REQUIRED ACTION. Examine the listing below and state how many of its lines contain the word "miui". Write only the number.

SUPPLIED DATA.
········

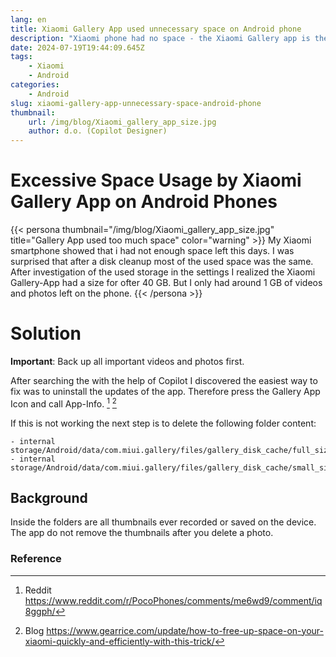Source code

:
 ```yaml
---
lang: en
title: Xiaomi Gallery App used unnecessary space on Android phone
description: "Xiaomi phone had no space - the Xiaomi Gallery app is the problem. Read the solution."
date: 2024-07-19T19:44:09.645Z
tags:
    - Xiaomi
    - Android
categories:
    - Android
slug: xiaomi-gallery-app-unnecessary-space-android-phone
thumbnail:
    url: /img/blog/Xiaomi_gallery_app_size.jpg
    author: d.o. (Copilot Designer)
---
```

# Excessive Space Usage by Xiaomi Gallery App on Android Phones

{{< persona thumbnail="/img/blog/Xiaomi_gallery_app_size.jpg" title="Gallery App used too much space" color="warning" >}}
My Xiaomi smartphone showed that i had not enough space left this days. I was surprised that after a disk cleanup most of the used space was the same. 
After investigation of the used storage in the settings I realized the Xiaomi Gallery-App had a size for ofter 40 GB. But I only had around 1 GB of videos and photos left on the phone.
{{< /persona >}}

# Solution
**Important**: Back up all important videos and photos first.

After searching the with the help of Copilot I discovered the easiest way to fix was to uninstall the updates of the app. Therefore press the Gallery App Icon and call App-Info. [^1] [^2]

If this is not working the next step is to  delete the following folder content:

```
- internal storage/Android/data/com.miui.gallery/files/gallery_disk_cache/full_size
- internal storage/Android/data/com.miui.gallery/files/gallery_disk_cache/small_size 
```

## Background
Inside the folders are all thumbnails ever recorded or saved on the device. The app do not remove the thumbnails after you delete a photo. 

### Reference
[^1]: Reddit  
https://www.reddit.com/r/PocoPhones/comments/me6wd9/comment/iq8ggph/
[^2]: Blog https://www.gearrice.com/update/how-to-free-up-space-on-your-xiaomi-quickly-and-efficiently-with-this-trick/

········

COMPLETED TASK. 2